Restate word for word all of the lines below, with each image left out.
┄┄┄┄┄┄┄┄┄┄
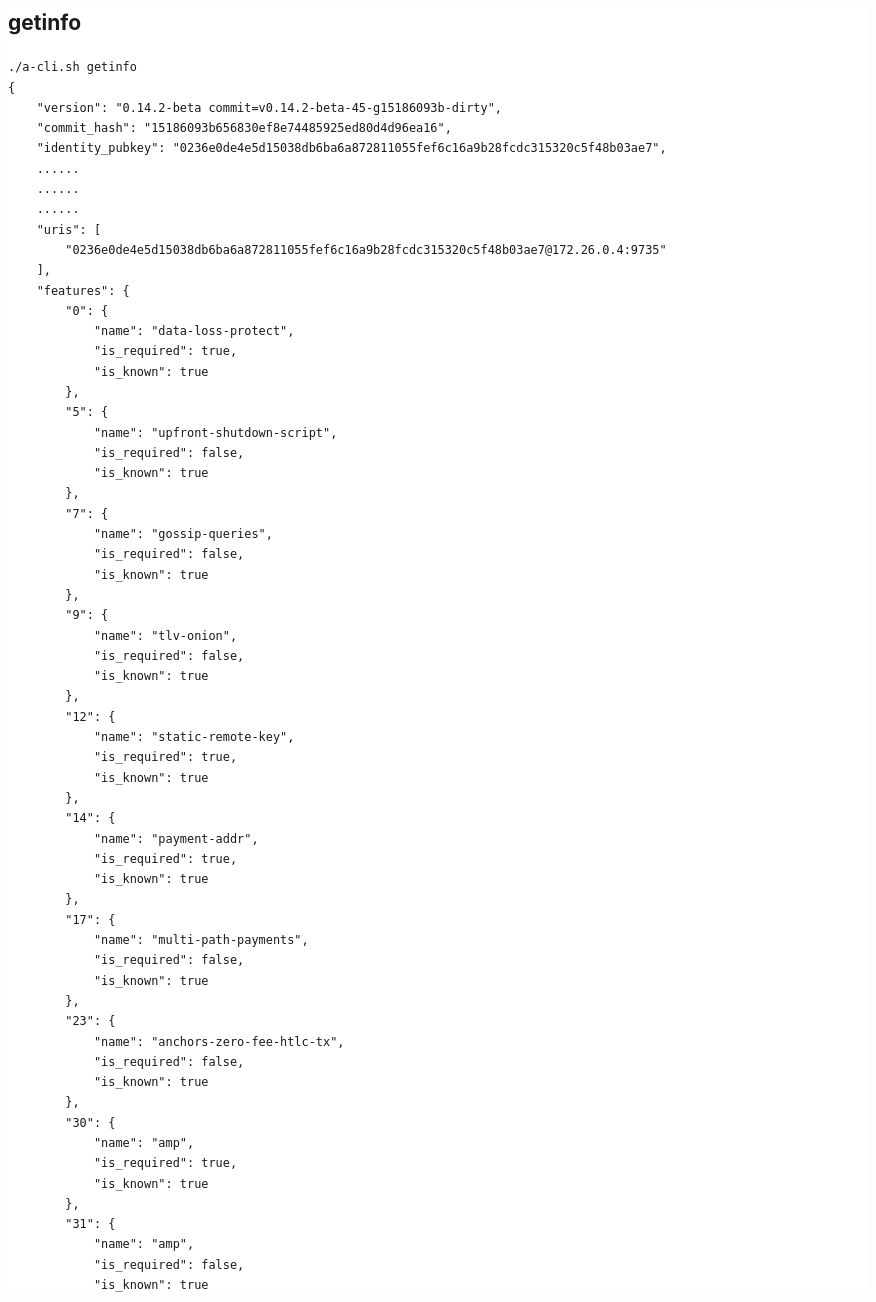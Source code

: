 ## getinfo
```shell
./a-cli.sh getinfo
{
    "version": "0.14.2-beta commit=v0.14.2-beta-45-g15186093b-dirty",
    "commit_hash": "15186093b656830ef8e74485925ed80d4d96ea16",
    "identity_pubkey": "0236e0de4e5d15038db6ba6a872811055fef6c16a9b28fcdc315320c5f48b03ae7",
    ......
    ......
    ......
    "uris": [
        "0236e0de4e5d15038db6ba6a872811055fef6c16a9b28fcdc315320c5f48b03ae7@172.26.0.4:9735"
    ],
    "features": {
        "0": {
            "name": "data-loss-protect",
            "is_required": true,
            "is_known": true
        },
        "5": {
            "name": "upfront-shutdown-script",
            "is_required": false,
            "is_known": true
        },
        "7": {
            "name": "gossip-queries",
            "is_required": false,
            "is_known": true
        },
        "9": {
            "name": "tlv-onion",
            "is_required": false,
            "is_known": true
        },
        "12": {
            "name": "static-remote-key",
            "is_required": true,
            "is_known": true
        },
        "14": {
            "name": "payment-addr",
            "is_required": true,
            "is_known": true
        },
        "17": {
            "name": "multi-path-payments",
            "is_required": false,
            "is_known": true
        },
        "23": {
            "name": "anchors-zero-fee-htlc-tx",
            "is_required": false,
            "is_known": true
        },
        "30": {
            "name": "amp",
            "is_required": true,
            "is_known": true
        },
        "31": {
            "name": "amp",
            "is_required": false,
            "is_known": true
```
┄┄┄┄┄┄┄┄┄┄
● ANSWER TO THE PROBLEM:
Source code

: ## getinfo
```shell
./a-cli.sh getinfo
{
    "version": "0.14.2-beta commit=v0.14.2-beta-45-g15186093b-dirty",
    "commit_hash": "15186093b656830ef8e74485925ed80d4d96ea16",
    "identity_pubkey": "0236e0de4e5d15038db6ba6a872811055fef6c16a9b28fcdc315320c5f48b03ae7",
    ......
    ......
    ......
    "uris": [
        "0236e0de4e5d15038db6ba6a872811055fef6c16a9b28fcdc315320c5f48b03ae7@172.26.0.4:9735"
    ],
    "features": {
        "0": {
            "name": "data-loss-protect",
            "is_required": true,
            "is_known": true
        },
        "5": {
            "name": "upfront-shutdown-script",
            "is_required": false,
            "is_known": true
        },
        "7": {
            "name": "gossip-queries",
            "is_required": false,
            "is_known": true
        },
        "9": {
            "name": "tlv-onion",
            "is_required": false,
            "is_known": true
        },
        "12": {
            "name": "static-remote-key",
            "is_required": true,
            "is_known": true
        },
        "14": {
            "name": "payment-addr",
            "is_required": true,
            "is_known": true
        },
        "17": {
            "name": "multi-path-payments",
            "is_required": false,
            "is_known": true
        },
        "23": {
            "name": "anchors-zero-fee-htlc-tx",
            "is_required": false,
            "is_known": true
        },
        "30": {
            "name": "amp",
            "is_required": true,
            "is_known": true
        },
        "31": {
            "name": "amp",
            "is_required": false,
            "is_known": true
```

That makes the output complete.